Coming Face To Face With An IBM i Recruit
August 18, 2014 Dan Burger
What might you expect to find at the COMMON Fall Conference, which is coming up October 27 through 29 in Indianapolis? How about college students searching for jobs with companies invested in IBM i? If all goes as planned, there may be 20 or more attending the conference with eyes wide open and expectations set high. IBM i shops, IBM i ISVs, and business partners could use this trip to Indiana as an opportunity for recruitment.
If I may be so bold, let me suggest you make recruitment a priority. Not necessarily because you have an empty chair in the IT department that needs to be filled ASAP, although that is certainly a good reason. But many businesses are going to need to replenish the workforce and it will likely be sooner rather than later. A face-to-face recruiting trip to meet graduates or soon-to-be graduates who have IBM i knowledge is a rare opportunity. Whether you do the hiring or have some influence on the hiring, this shouldn’t be overlooked. Right now is a good time to make a plan for assessing IT candidates who are a better fit for your organization than can be recruited in your city or region.
Traditionally the students who attend COMMON are from Midwestern colleges in Michigan, Illinois, and Wisconsin, where the IBM i curriculum has some teeth and energetic IBM i advocates are either teaching or are closely connected to the colleges.

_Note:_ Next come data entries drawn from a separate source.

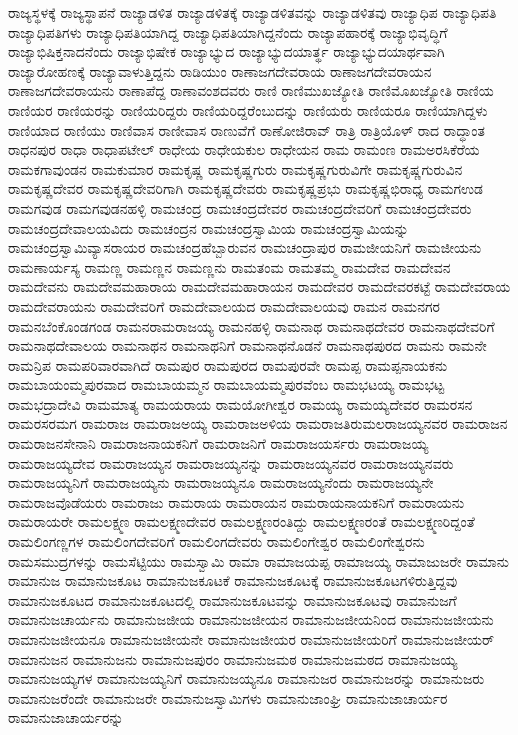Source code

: {ರಾಜ್ಯಸ್ಥಳಕ್ಕೆ
ರಾಜ್ಯಸ್ಥಾಪನೆ
ರಾಜ್ಯಾಡಳಿತ
ರಾಜ್ಯಾಡಳಿತಕ್ಕೆ
ರಾಜ್ಯಾಡಳಿತವನ್ನು
ರಾಜ್ಯಾಡಳಿತವು
ರಾಜ್ಯಾಧಿಪ
ರಾಜ್ಯಾಧಿಪತಿ
ರಾಜ್ಯಾಧಿಪತಿಗಳು
ರಾಜ್ಯಾಧಿಪತಿಯಾಗಿದ್ದ
ರಾಜ್ಯಾಧಿಪತಿಯಾಗಿದ್ದನೆಂದು
ರಾಜ್ಯಾಪಹಾರಕ್ಕೆ
ರಾಜ್ಯಾಭಿವೃದ್ಧಿಗೆ
ರಾಜ್ಯಾಭಿಷಿಕ್ತನಾದನೆಂದು
ರಾಜ್ಯಾಭಿಷೇಕ
ರಾಜ್ಯಾಭ್ಯುದ
ರಾಜ್ಯಾಭ್ಯುದಯಾರ್ತ್ಥ
ರಾಜ್ಯಾಭ್ಯುದಯಾರ್ಥವಾಗಿ
ರಾಜ್ಯಾರೋಹಣಕ್ಕೆ
ರಾಜ್ಯಾವಾಳುತ್ತಿದ್ದನು
ರಾಡಿಯುಂ
ರಾಣಾಜಗದೇವರಾಯ
ರಾಣಾಜಗದೇವರಾಯನ
ರಾಣಾಜಗದೇವರಾಯನು
ರಾಣಾಪೆದ್ದ
ರಾಣಾವಂಶದವರು
ರಾಣಿ
ರಾಣಿಮುಖಜ್ಯೋತಿ
ರಾಣಿಮೊಖಜ್ಯೋತಿ
ರಾಣಿಯ
ರಾಣಿಯರ
ರಾಣಿಯರನ್ನು
ರಾಣಿಯರಿದ್ದರು
ರಾಣಿಯರಿದ್ದರೆಂಬುದನ್ನು
ರಾಣಿಯರು
ರಾಣಿಯರೂ
ರಾಣಿಯಾಗಿದ್ದಳು
ರಾಣಿಯಾದ
ರಾಣಿಯು
ರಾಣಿವಾಸ
ರಾಣೀವಾಸ
ರಾಣುವೆಗೆ
ರಾಣೋಜಿರಾವ್
ರಾತ್ರಿ
ರಾತ್ರಿಯೊಳ್
ರಾದ
ರಾದ್ಧಾಂತ
ರಾಧನಪುರ
ರಾಧಾ
ರಾಧಾಪಟೇಲ್
ರಾಧೇಯ
ರಾಧೇಯಕುಲ
ರಾಧೇಯನ
ರಾಮ
ರಾಮಂಣ
ರಾಮಅರಸಿಕೆರೆಯ
ರಾಮಕಗಾವುಂಡನ
ರಾಮಕುಮಾರ
ರಾಮಕೃಷ್ಣ
ರಾಮಕೃಷ್ಣಗುರು
ರಾಮಕೃಷ್ಣಗುರುವಿಗೇ
ರಾಮಕೃಷ್ಣಗುರುವಿನ
ರಾಮಕೃಷ್ಣದೇವರ
ರಾಮಕೃಷ್ಣದೇವರಿಗಾಗಿ
ರಾಮಕೃಷ್ಣದೇವರು
ರಾಮಕೃಷ್ಣಪ್ರಭು
ರಾಮಕೃಷ್ಣಭಿರಾಧ್ಯ
ರಾಮಗಉಡ
ರಾಮಗವುಡ
ರಾಮಗವುಡನಹಳ್ಳಿ
ರಾಮಚಂದ್ರ
ರಾಮಚಂದ್ರದೇವರ
ರಾಮಚಂದ್ರದೇವರಿಗೆ
ರಾಮಚಂದ್ರದೇವರು
ರಾಮಚಂದ್ರದೇವಾಲಯವಿದು
ರಾಮಚಂದ್ರನ
ರಾಮಚಂದ್ರಸ್ವಾಮಿಯ
ರಾಮಚಂದ್ರಸ್ವಾಮಿಯನ್ನು
ರಾಮಚಂದ್ರಸ್ವಾಮಿವ್ಯಾಸರಾಯರ
ರಾಮಚಂದ್ರಹೆಬ್ಬಾರುವನ
ರಾಮಚಂದ್ರಾಪುರ
ರಾಮಜೀಯನಿಗೆ
ರಾಮಜೀಯನು
ರಾಮಣಾರ್ಯಸ್ಯ
ರಾಮಣ್ಣ
ರಾಮಣ್ಣನ
ರಾಮಣ್ಣನು
ರಾಮತಂಮ
ರಾಮತಮ್ಮ
ರಾಮದೇವ
ರಾಮದೇವನ
ರಾಮದೇವನು
ರಾಮದೇವಮಹಾರಾಯ
ರಾಮದೇವಮಹಾರಾಯನ
ರಾಮದೇವರ
ರಾಮದೇವರಕಟ್ಟೆ
ರಾಮದೇವರಾಯ
ರಾಮದೇವರಾಯನು
ರಾಮದೇವರಿಗೆ
ರಾಮದೇವಾಲಯದ
ರಾಮದೇವಾಲಯವು
ರಾಮನ
ರಾಮನಗರ
ರಾಮನಬೆಂಕೊಂಡಗಂಡ
ರಾಮನರಾಮರಾಜಯ್ಯ
ರಾಮನಹಳ್ಳಿ
ರಾಮನಾಥ
ರಾಮನಾಥದೇವರ
ರಾಮನಾಥದೇವರಿಗೆ
ರಾಮನಾಥದೇವಾಲಯ
ರಾಮನಾಥನ
ರಾಮನಾಥನಿಗೆ
ರಾಮನಾಥನೊಡನೆ
ರಾಮನಾಥಪುರದ
ರಾಮನು
ರಾಮನೇ
ರಾಮನ್ರಿಪ
ರಾಮಪರಿವಾರವಾಗಿದೆ
ರಾಮಪುರ
ರಾಮಪುರದ
ರಾಮಪುರವೇ
ರಾಮಪ್ಪ
ರಾಮಪ್ಪನಾಯಕನು
ರಾಮಬಾಯಂಮ್ಮಪುರವಾದ
ರಾಮಬಾಯಮ್ಮನ
ರಾಮಬಾಯಮ್ಮಪುರವೆಂಬ
ರಾಮಭಟಯ್ಯ
ರಾಮಭಟ್ಟ
ರಾಮಭದ್ರಾದೇವಿ
ರಾಮಮಾತ್ಯ
ರಾಮಯರಾಯ
ರಾಮಯೋಗೀಶ್ವರ
ರಾಮಯ್ಯ
ರಾಮಯ್ಯದೇವರ
ರಾಮರಸನ
ರಾಮರಸರಮಗ
ರಾಮರಾಜ
ರಾಮರಾಜಅಯ್ಯ
ರಾಮರಾಜಅಳಿಯ
ರಾಮರಾಜತಿರುಮಲರಾಜಯ್ಯನವರ
ರಾಮರಾಜನ
ರಾಮರಾಜನಸೇನಾನಿ
ರಾಮರಾಜನಾಯಕನಿಗೆ
ರಾಮರಾಜನಿಗೆ
ರಾಮರಾಜಯರ್ಸರು
ರಾಮರಾಜಯ್ಯ
ರಾಮರಾಜಯ್ಯದೇವ
ರಾಮರಾಜಯ್ಯನ
ರಾಮರಾಜಯ್ಯನನ್ನು
ರಾಮರಾಜಯ್ಯನವರ
ರಾಮರಾಜಯ್ಯನವರು
ರಾಮರಾಜಯ್ಯನಿಗೆ
ರಾಮರಾಜಯ್ಯನು
ರಾಮರಾಜಯ್ಯನೂ
ರಾಮರಾಜಯ್ಯನೆಂದು
ರಾಮರಾಜಯ್ಯನೇ
ರಾಮರಾಜವೊಡೆಯರು
ರಾಮರಾಜು
ರಾಮರಾಯ
ರಾಮರಾಯನ
ರಾಮರಾಯನಾಯಕನಿಗೆ
ರಾಮರಾಯನು
ರಾಮರಾಯರೇ
ರಾಮಲಕ್ಷ್ಮಣ
ರಾಮಲಕ್ಷ್ಮಣದೇವರ
ರಾಮಲಕ್ಷ್ಮಣರಂತಿದ್ದು
ರಾಮಲಕ್ಷ್ಮಣರಂತೆ
ರಾಮಲಕ್ಷ್ಮಣರಿದ್ದಂತೆ
ರಾಮಲಿಂಗಣ್ಣಗಳ
ರಾಮಲಿಂಗದೇವರಿಗೆ
ರಾಮಲಿಂಗದೇವರು
ರಾಮಲಿಂಗೇಶ್ವರ
ರಾಮಲಿಂಗೇಶ್ವರನು
ರಾಮಸಮುದ್ರಗಳನ್ನು
ರಾಮಸೆಟ್ಟಿಯು
ರಾಮಸ್ವಾಮಿ
ರಾಮಾ
ರಾಮಾಜಯಪ್ಪ
ರಾಮಾಜಯ್ಯ
ರಾಮಾಜುಜರೇ
ರಾಮಾನು
ರಾಮಾನುಜ
ರಾಮಾನುಜಕೂಟ
ರಾಮಾನುಜಕೂಟಕೆ
ರಾಮಾನುಜಕೂಟಕ್ಕೆ
ರಾಮಾನುಜಕೂಟಗಳಿರುತ್ತಿದ್ದವು
ರಾಮಾನುಜಕೂಟದ
ರಾಮಾನುಜಕೂಟದಲ್ಲಿ
ರಾಮಾನುಜಕೂಟವನ್ನು
ರಾಮಾನುಜಕೂಟವು
ರಾಮಾನುಜಗೆ
ರಾಮಾನುಜಚಾರ್ಯನು
ರಾಮಾನುಜಜೀಯ
ರಾಮಾನುಜಜೀಯನ
ರಾಮಾನುಜಜೀಯನಿಂದ
ರಾಮಾನುಜಜೀಯನು
ರಾಮಾನುಜಜೀಯನೂ
ರಾಮಾನುಜಜೀಯನೇ
ರಾಮಾನುಜಜೀಯರ
ರಾಮಾನುಜಜೀಯರಿಗೆ
ರಾಮಾನುಜಜೀಯರ್
ರಾಮಾನುಜನ
ರಾಮಾನುಜನು
ರಾಮಾನುಜಪುರಂ
ರಾಮಾನುಜಮಠ
ರಾಮಾನುಜಮಠದ
ರಾಮಾನುಜಯ್ಯ
ರಾಮಾನುಜಯ್ಯಗಳ
ರಾಮಾನುಜಯ್ಯನಿಗೆ
ರಾಮಾನುಜಯ್ಯನೂ
ರಾಮಾನುಜರ
ರಾಮಾನುಜರನ್ನು
ರಾಮಾನುಜರು
ರಾಮಾನುಜರೆಂದೇ
ರಾಮಾನುಜರೇ
ರಾಮಾನುಜಸ್ವಾಮಿಗಳು
ರಾಮಾನುಜಾಂಘ್ರಿ
ರಾಮಾನುಜಾಚಾರ್ಯರ
ರಾಮಾನುಜಾಚಾರ್ಯರನ್ನು
}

Laura Ubelhor, president of the Southeast Michigan iSeries User Group (SEMiUG) and assistant executive director of the COMMON Education Foundation (CEF), believes many IBM i shops struggle to build IT resources or replace the resources they are losing. “We need to get young people involved with the platform and with the community,” she says.
Ubelhor and CEF executive director Michelle August spearhead the effort to bring students to the spring and fall COMMON conferences. August is also a professor at Moraine Valley Community College in suburban Chicago.
The COMMON Education Foundation works in conjunction with IBM Power Systems Academic Initiative (PSAI) to expand and enhance midrange education in colleges and universities. The PSAI has been contributing $5,000 to the CEF to assist with the expenses related to student travel to the two COMMON conferences.
Peter Glass, program manager for the Power Systems Academic Initiative, says the value in bringing college students to IBM related events is easily understood.
“At COMMON, students get the opportunity to network with IBM clients, IBMers and other industry experts resulting in a better understanding of the IBM corporation and our products,” Glass says. “That’s important to us because these students will someday be leaders and decision makers in the workplace.”
The CEF solicits other contributions designated for this program as well.
Maxava, the IBM i high availability and disaster recovery vendor, has been a generous and consistent contributor. The company set up the iFoundation, which makes grants to not-for-profit organizations that promote the IBM i platform and support the exchange of knowledge, skills, and ideas about the IBM i platform. The iFoundation has contributed $2,000 in grant money to the CEF in support of this project.
Additional contributions are being sought by the COMMON Education Foundation. Typically there are a half dozen or so IBM i ISVs that participate, but the student demand exceeds the available funding. The program could grow if the funding was in place.